Yo me aclaré la voz y pregunté penosamente:

—¿Para eso habías encendido una lámpara?

— Sí, pero no pude escribir nada. Buscaba en mí ese… tú sabes, esa « influencia »… Me sentía como loca. Me parecía que no tenía cuerpo bajo la piel, que había en mí algo… distinto, que sólo era una apariencia, destinada a engañarte. ¿Comprendes?

— Comprendo.

— Cuando no duermes de noche, y la cabeza te da vueltas durante horas, puedes llegar muy lejos, y aun tomar caminos extraños…

— Sí, ya sé.

— Pero yo sentía cómo me latía el corazón. Y recordaba que tú me habías analizado la sangre. ¿Cómo es mi sangre? Ahora puedes decirme la verdad.

— Tu sangre es igual a la mía.

—¿De veras?

— Te lo juro.

—¿Qué significa esto? Yo me decía que ese… ese poder desconocido quizá se ocultaba en mí en alguna parte, ocupando muy poco lugar. Pero no sabía dónde se escondía. Ahora, pienso que buscaba un subterfugio, pues no me atrevía a tomar una decisión; tenía miedo, buscaba otra salida. Pero Kris, si tengo la misma sangre que tú… si realmente… No, es imposible. Ya estaría muerta ¿no es cierto? Esto significa que hay una diferencia, a pesar de todo. ¿Dónde está la diferencia? ¿En la mente? Me parece sin embargo que pienso como cualquier ser humano… ¡y no sé nada! Si esa cosa desconocida estuviese pensando en mi cabeza, yo lo sabría todo. Y no te querría. Representaría una comedia, pero de modo deliberado. Kris, te lo suplico, dime todo lo que sabes. Tal vez encontremos una solución.

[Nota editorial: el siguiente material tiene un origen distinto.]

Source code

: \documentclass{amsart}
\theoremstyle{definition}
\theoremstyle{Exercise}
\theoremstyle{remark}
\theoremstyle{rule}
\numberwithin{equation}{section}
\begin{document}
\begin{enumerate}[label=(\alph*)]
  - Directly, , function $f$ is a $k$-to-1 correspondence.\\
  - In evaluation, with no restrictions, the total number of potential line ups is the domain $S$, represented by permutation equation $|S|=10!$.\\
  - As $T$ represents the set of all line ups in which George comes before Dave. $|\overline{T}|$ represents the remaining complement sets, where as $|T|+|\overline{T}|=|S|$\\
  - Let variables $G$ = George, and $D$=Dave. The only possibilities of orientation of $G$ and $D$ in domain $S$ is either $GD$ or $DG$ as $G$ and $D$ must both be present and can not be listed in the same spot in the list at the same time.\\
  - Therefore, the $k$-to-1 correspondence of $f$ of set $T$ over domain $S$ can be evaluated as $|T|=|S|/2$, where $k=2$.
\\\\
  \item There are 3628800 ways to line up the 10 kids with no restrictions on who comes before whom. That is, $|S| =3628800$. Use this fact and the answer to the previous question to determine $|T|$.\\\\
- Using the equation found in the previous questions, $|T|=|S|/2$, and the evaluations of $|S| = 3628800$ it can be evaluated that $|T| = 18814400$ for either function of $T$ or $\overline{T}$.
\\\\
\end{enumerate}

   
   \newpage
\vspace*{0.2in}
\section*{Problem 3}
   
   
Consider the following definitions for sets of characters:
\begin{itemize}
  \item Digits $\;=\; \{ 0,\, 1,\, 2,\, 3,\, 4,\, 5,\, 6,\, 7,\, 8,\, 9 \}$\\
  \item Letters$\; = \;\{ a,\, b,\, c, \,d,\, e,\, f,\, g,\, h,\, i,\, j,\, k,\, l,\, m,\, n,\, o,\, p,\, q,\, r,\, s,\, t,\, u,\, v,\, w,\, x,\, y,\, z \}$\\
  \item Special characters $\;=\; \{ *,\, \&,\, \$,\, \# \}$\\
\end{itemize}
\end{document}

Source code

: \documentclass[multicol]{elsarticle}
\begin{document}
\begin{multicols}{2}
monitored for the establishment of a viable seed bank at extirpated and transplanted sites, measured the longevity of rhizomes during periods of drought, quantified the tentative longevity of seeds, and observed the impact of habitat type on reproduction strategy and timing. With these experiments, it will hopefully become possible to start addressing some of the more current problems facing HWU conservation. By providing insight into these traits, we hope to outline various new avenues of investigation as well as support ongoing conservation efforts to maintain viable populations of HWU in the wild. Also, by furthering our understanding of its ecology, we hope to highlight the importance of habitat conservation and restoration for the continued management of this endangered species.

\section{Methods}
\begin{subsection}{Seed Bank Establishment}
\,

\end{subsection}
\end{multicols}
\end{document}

—¿Qué solución? ¿Quisieras morir?

— Sí, creo que si.

De nuevo el silencio. Harey seguía sentada, acurrucada. Yo miré alrededor: el mobiliario esmaltado de blanco, los instrumentos centelleantes, quizá buscando desesperadamente una clave que se materializaría de pronto.

— Harey ¿puedo también yo decirte una cosa? — Ella esperaba, en silencio. — Es verdad, no somos exactamente iguales. Pero no hay nada de malo en eso. Al contrario. Cualquiera que sea tu opinión, esa… diferencia… te salvó la vida.

Ella esbozó una sonrisita dolorosa, de niña triste.

—¿Eso quiere decir que soy… inmortal?

— No sé. En todo caso, eres mucho menos vulnerable que yo.